2012年06月01日

気にすることは何もない。 ――[806]生誕19,375日

 胃癌手術から丸2年が経過。そろそろ癌が再発する頃かもしれぬ。5月22日の検査は果たしてどうだったのか?
 気にしつつ、G病院に出向く。ほぼ予約時間ぴったしに、PHSで呼び出されて診察室に入る。久々に会うY医師は小部屋の中でパソコンの前に陣取り、いつものように穏やかな顔で、「2年が過ぎましたが、その後どうですか?」。
 ぬ、ぬ……。もしやこれは宣告の前の静かなる導入か?と疑心暗鬼になって「自覚的には特に何もないです」と答えると、「そうですか。特に問題ないようですね」。
 しかし不安の拭えない男は、細胞を取ったことなどを「気になってたんですけど」などと追求するが、Y医師は「少し荒れてましたけど、癌ではありませんでした」「胃炎になってるんですか?」「胃炎というほどでもないです。

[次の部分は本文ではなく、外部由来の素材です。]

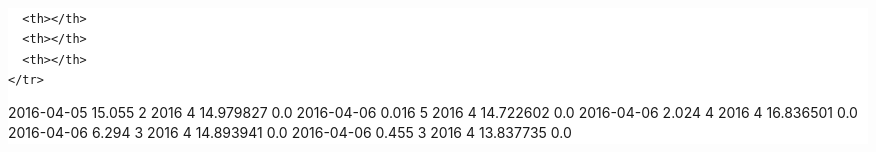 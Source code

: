       <th></th>
      <th></th>
      <th></th>
    </tr>
  </thead>
  <tbody>
    <tr>
      <th>2016-04-05</th>
      <td>15.055</td>
      <td>2</td>
      <td>2016</td>
      <td>4</td>
      <td>14.979827</td>
      <td>0.0</td>
    </tr>
    <tr>
      <th>2016-04-06</th>
      <td>0.016</td>
      <td>5</td>
      <td>2016</td>
      <td>4</td>
      <td>14.722602</td>
      <td>0.0</td>
    </tr>
    <tr>
      <th>2016-04-06</th>
      <td>2.024</td>
      <td>4</td>
      <td>2016</td>
      <td>4</td>
      <td>16.836501</td>
      <td>0.0</td>
    </tr>
    <tr>
      <th>2016-04-06</th>
      <td>6.294</td>
      <td>3</td>
      <td>2016</td>
      <td>4</td>
      <td>14.893941</td>
      <td>0.0</td>
    </tr>
    <tr>
      <th>2016-04-06</th>
      <td>0.455</td>
      <td>3</td>
      <td>2016</td>
      <td>4</td>
      <td>13.837735</td>
      <td>0.0</td>
    </tr>
  </tbody>
</table>
</div>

今回の検査結果では気になさることは何もないですよ」。
 おお。きらきらと日が射してくるようなお言葉。「気になさることは何もない」、なんて素敵な言葉なんだ。
 すっかり気をよくし、言われるがまま1年後の検査日を決めて診察室を後にする。支払いを済ませ病院を出て時計を見れば、病院に到着してから25分しか経ってない。相変わらずG病院は無駄がない。
 この後、稽古場に向かう足取りはもちろん軽やか。
 というわけで憎まれっ子、もう少し世にはばかります。
病院内でピアノの生演奏.JPG
病院内でピアノの生演奏。
検査異常なしの身には一段と心地よく響く。